══ Entries shown ══

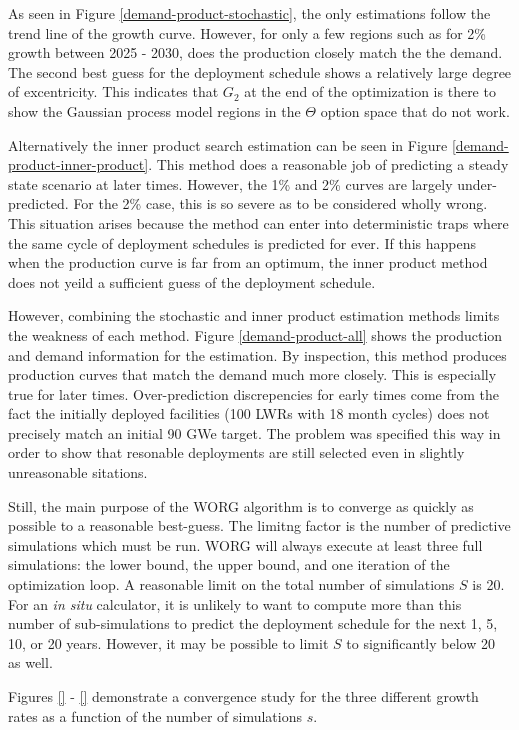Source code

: As seen in Figure \ref{demand-product-stochastic}, the \stochastic only 
estimations follow the trend line of the growth curve.  However, for only 
a few regions such as for 2\% growth between 2025 - 2030, does the 
production closely match the the demand.  The second best guess for the 
deployment schedule shows a relatively large degree of excentricity. This 
indicates that $G_2$ at the end of the optimization is there to show the 
Gaussian process model regions in the $\Theta$ option space that do not work. 

Alternatively the inner product search estimation can be seen in Figure 
\ref{demand-product-inner-product}. This method does a reasonable job of
predicting a steady state scenario at later times. However, the 1\% and 2\%
curves are largely under-predicted.  For the 2\% case, this is so severe
as to be considered wholly wrong. This situation arises because the 
\innerprod method can enter into deterministic traps where the same cycle
of deployment schedules is predicted for ever.  If this happens when the 
production curve is far from an optimum, the inner product method does not
yeild a sufficient guess of the deployment schedule.

However, combining the stochastic and inner product estimation methods limits
the weakness of each method. Figure \ref{demand-product-all} shows the 
production and demand information for the \allflag estimation. By inspection, 
this method produces production curves that match the demand much more 
closely. This is especially true for later times. Over-prediction 
discrepencies for early times come from the fact the initially deployed 
facilities (100 LWRs with 18 month cycles) does not precisely match an 
initial 90 GWe target. The problem was specified this way in order to show 
that resonable deployments are still selected even in slightly 
unreasonable sitations.

Still, the main purpose of the WORG algorithm is to converge as quickly as 
possible to a reasonable best-guess. The limitng factor is the number of 
predictive simulations which must be run. WORG will always execute 
at least three full simulations: the lower bound, the upper bound, and one
iteration of the optimization loop. A reasonable limit on the total number 
of simulations $S$ is 20.  For an \emph{in situ} calculator, it is unlikely
to want to compute more than this number of sub-simulations to predict 
the deployment schedule for the next 1, 5, 10, or 20 years. However, it 
may be possible to limit $S$ to significantly below 20 as well.

Figures \ref{} - \ref{} demonstrate a convergence study for the three 
different growth rates as a function of the number of simulations $s$.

═══

■ What is needed: Repeat each entry above exactly, passing over any images.

■ Task result:
Source code

: As seen in Figure \ref{demand-product-stochastic}, the \stochastic only 
estimations follow the trend line of the growth curve.  However, for only 
a few regions such as for 2\% growth between 2025 - 2030, does the 
production closely match the the demand.  The second best guess for the 
deployment schedule shows a relatively large degree of excentricity. This 
indicates that $G_2$ at the end of the optimization is there to show the 
Gaussian process model regions in the $\Theta$ option space that do not work. 

Alternatively the inner product search estimation can be seen in Figure 
\ref{demand-product-inner-product}. This method does a reasonable job of
predicting a steady state scenario at later times. However, the 1\% and 2\%
curves are largely under-predicted.  For the 2\% case, this is so severe
as to be considered wholly wrong. This situation arises because the 
\innerprod method can enter into deterministic traps where the same cycle
of deployment schedules is predicted for ever.  If this happens when the 
production curve is far from an optimum, the inner product method does not
yeild a sufficient guess of the deployment schedule.

However, combining the stochastic and inner product estimation methods limits
the weakness of each method. Figure \ref{demand-product-all} shows the 
production and demand information for the \allflag estimation. By inspection, 
this method produces production curves that match the demand much more 
closely. This is especially true for later times. Over-prediction 
discrepencies for early times come from the fact the initially deployed 
facilities (100 LWRs with 18 month cycles) does not precisely match an 
initial 90 GWe target. The problem was specified this way in order to show 
that resonable deployments are still selected even in slightly 
unreasonable sitations.

Still, the main purpose of the WORG algorithm is to converge as quickly as 
possible to a reasonable best-guess. The limitng factor is the number of 
predictive simulations which must be run. WORG will always execute 
at least three full simulations: the lower bound, the upper bound, and one
iteration of the optimization loop. A reasonable limit on the total number 
of simulations $S$ is 20.  For an \emph{in situ} calculator, it is unlikely
to want to compute more than this number of sub-simulations to predict 
the deployment schedule for the next 1, 5, 10, or 20 years. However, it 
may be possible to limit $S$ to significantly below 20 as well.

Figures \ref{} - \ref{} demonstrate a convergence study for the three 
different growth rates as a function of the number of simulations $s$.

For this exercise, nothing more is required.